The slave cried out again, this time in despair. The other guards gave him the ultimate insult—they took the time to laugh at him before they shot him. The muskets worked fine for them. They spat bullets like a boy spitting melon seeds to annoy his sister. The slave fell, with as many holes in him as a colander. The bullets made horrible wounds, worse than any Jacques had ever seen. When they tore through a man, they tore his insides out with them. Jacques wondered why they were so much nastier than any other musket balls. Maybe they traveled faster. The gunshots certainly sounded quicker and harsher than any he'd known before. They went crack! instead of boom!
After the slave lay dead, his blood soaking into the dirt, the guards rounded on the rest of the roadbuilding gang. "Anybody else feel brave?" one of them shouted in Arabic. "Anybody else feel stupid? You mess with us, only one thing happens—you end up like this." He stirred the body with his boot. Then he shouted some more, in the other languages the slaves here used.

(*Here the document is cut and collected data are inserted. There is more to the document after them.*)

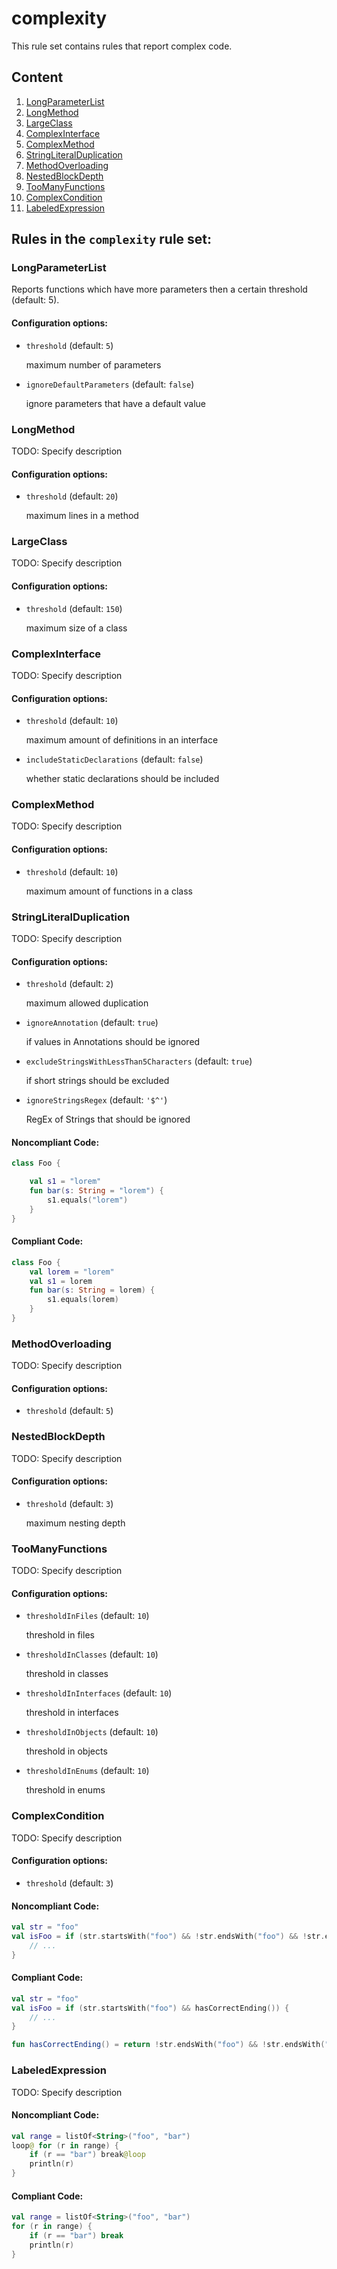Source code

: # complexity

This rule set contains rules that report complex code.

## Content

1. [LongParameterList](#LongParameterList)
2. [LongMethod](#LongMethod)
3. [LargeClass](#LargeClass)
4. [ComplexInterface](#ComplexInterface)
5. [ComplexMethod](#ComplexMethod)
6. [StringLiteralDuplication](#StringLiteralDuplication)
7. [MethodOverloading](#MethodOverloading)
8. [NestedBlockDepth](#NestedBlockDepth)
9. [TooManyFunctions](#TooManyFunctions)
10. [ComplexCondition](#ComplexCondition)
11. [LabeledExpression](#LabeledExpression)
## Rules in the `complexity` rule set:

### LongParameterList

Reports functions which have more parameters then a certain threshold (default: 5).

#### Configuration options:

* `threshold` (default: `5`)

   maximum number of parameters

* `ignoreDefaultParameters` (default: `false`)

   ignore parameters that have a default value

### LongMethod

TODO: Specify description

#### Configuration options:

* `threshold` (default: `20`)

   maximum lines in a method

### LargeClass

TODO: Specify description

#### Configuration options:

* `threshold` (default: `150`)

   maximum size of a class

### ComplexInterface

TODO: Specify description

#### Configuration options:

* `threshold` (default: `10`)

   maximum amount of definitions in an interface

* `includeStaticDeclarations` (default: `false`)

   whether static declarations should be included

### ComplexMethod

TODO: Specify description

#### Configuration options:

* `threshold` (default: `10`)

   maximum amount of functions in a class

### StringLiteralDuplication

TODO: Specify description

#### Configuration options:

* `threshold` (default: `2`)

   maximum allowed duplication

* `ignoreAnnotation` (default: `true`)

   if values in Annotations should be ignored

* `excludeStringsWithLessThan5Characters` (default: `true`)

   if short strings should be excluded

* `ignoreStringsRegex` (default: `'$^'`)

   RegEx of Strings that should be ignored

#### Noncompliant Code:

```kotlin
class Foo {

    val s1 = "lorem"
    fun bar(s: String = "lorem") {
        s1.equals("lorem")
    }
}
```

#### Compliant Code:

```kotlin
class Foo {
    val lorem = "lorem"
    val s1 = lorem
    fun bar(s: String = lorem) {
        s1.equals(lorem)
    }
}
```

### MethodOverloading

TODO: Specify description

#### Configuration options:

* `threshold` (default: `5`)

   

### NestedBlockDepth

TODO: Specify description

#### Configuration options:

* `threshold` (default: `3`)

   maximum nesting depth

### TooManyFunctions

TODO: Specify description

#### Configuration options:

* `thresholdInFiles` (default: `10`)

   threshold in files

* `thresholdInClasses` (default: `10`)

   threshold in classes

* `thresholdInInterfaces` (default: `10`)

   threshold in interfaces

* `thresholdInObjects` (default: `10`)

   threshold in objects

* `thresholdInEnums` (default: `10`)

   threshold in enums

### ComplexCondition

TODO: Specify description

#### Configuration options:

* `threshold` (default: `3`)

   

#### Noncompliant Code:

```kotlin
val str = "foo"
val isFoo = if (str.startsWith("foo") && !str.endsWith("foo") && !str.endsWith("bar") && !str.endsWith("_")) {
    // ...
}
```

#### Compliant Code:

```kotlin
val str = "foo"
val isFoo = if (str.startsWith("foo") && hasCorrectEnding()) {
    // ...
}

fun hasCorrectEnding() = return !str.endsWith("foo") && !str.endsWith("bar") && !str.endsWith("_")
```

### LabeledExpression

TODO: Specify description

#### Noncompliant Code:

```kotlin
val range = listOf<String>("foo", "bar")
loop@ for (r in range) {
    if (r == "bar") break@loop
    println(r)
}
```

#### Compliant Code:

```kotlin
val range = listOf<String>("foo", "bar")
for (r in range) {
    if (r == "bar") break
    println(r)
}
```
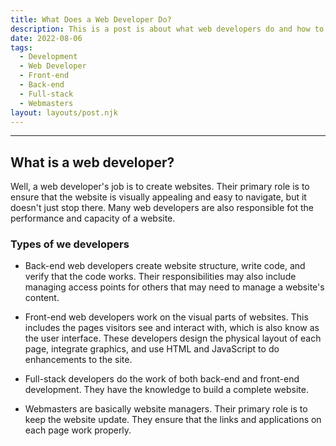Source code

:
 ```yaml
---
title: What Does a Web Developer Do?
description: This is a post is about what web developers do and how to become one
date: 2022-08-06
tags:
  - Development
  - Web Developer
  - Front-end
  - Back-end
  - Full-stack
  - Webmasters
layout: layouts/post.njk
---
```


---

## What is a web developer?

Well, a web developer's job is to create websites. Their primary role is to ensure that the website is visually appealing and easy to navigate, but it doesn't just stop there. Many web developers are also responsible fot the performance and capacity of a website.

### Types of we developers

- Back-end web developers create website structure, write code, and verify that the code works. Their responsibilities may also include managing access points for others that may need to manage a website's content.

- Front-end web developers work on the visual parts of websites. This includes the pages visitors see and interact with, which is also know as the user interface. These developers design the physical layout of each page, integrate graphics, and use HTML and JavaScript to do enhancements to the site.

- Full-stack developers do the work of both back-end and front-end development. They have the knowledge to build a complete website. 

- Webmasters are basically website managers. Their primary role is to keep the website update. They ensure that the links and applications on each page work properly.
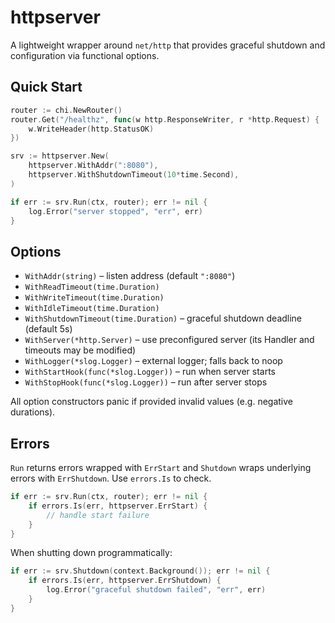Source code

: # httpserver

A lightweight wrapper around `net/http` that provides graceful shutdown and configuration via functional options.

## Quick Start

```go
router := chi.NewRouter()
router.Get("/healthz", func(w http.ResponseWriter, r *http.Request) {
    w.WriteHeader(http.StatusOK)
})

srv := httpserver.New(
    httpserver.WithAddr(":8080"),
    httpserver.WithShutdownTimeout(10*time.Second),
)

if err := srv.Run(ctx, router); err != nil {
    log.Error("server stopped", "err", err)
}
```

## Options

- `WithAddr(string)` – listen address (default `":8080"`)
- `WithReadTimeout(time.Duration)`
- `WithWriteTimeout(time.Duration)`
- `WithIdleTimeout(time.Duration)`
- `WithShutdownTimeout(time.Duration)` – graceful shutdown deadline (default 5s)
- `WithServer(*http.Server)` – use preconfigured server (its Handler and timeouts may be modified)
- `WithLogger(*slog.Logger)` – external logger; falls back to noop
- `WithStartHook(func(*slog.Logger))` – run when server starts
- `WithStopHook(func(*slog.Logger))` – run after server stops

All option constructors panic if provided invalid values (e.g. negative durations).

## Errors

`Run` returns errors wrapped with `ErrStart` and `Shutdown` wraps underlying errors with `ErrShutdown`. Use `errors.Is` to check.

```go
if err := srv.Run(ctx, router); err != nil {
    if errors.Is(err, httpserver.ErrStart) {
        // handle start failure
    }
}
```

When shutting down programmatically:

```go
if err := srv.Shutdown(context.Background()); err != nil {
    if errors.Is(err, httpserver.ErrShutdown) {
        log.Error("graceful shutdown failed", "err", err)
    }
}
```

None of the roadbuilders said a word. What could you say? The guards even seemed to have a spell on their muskets, so they could use them and no one else could. How were you supposed to fight men like that? Jacques saw no way, however much he wished he could.
"You and you and you." The guard who'd shouted picked a pikeman and two shovelers near Jacques. "Get off to the side of the road and dig him a grave. You don't need to make it too deep—just enough so the animals won't dig him out."
"May we pray for him?" one of the shovelers asked.
By the look on the guard's face, he wanted to say no. He wanted to, but he didn't. "Yes, go ahead," he said gruffly. "And while you're at it, pray he's got more sense in the next world than he did in this one."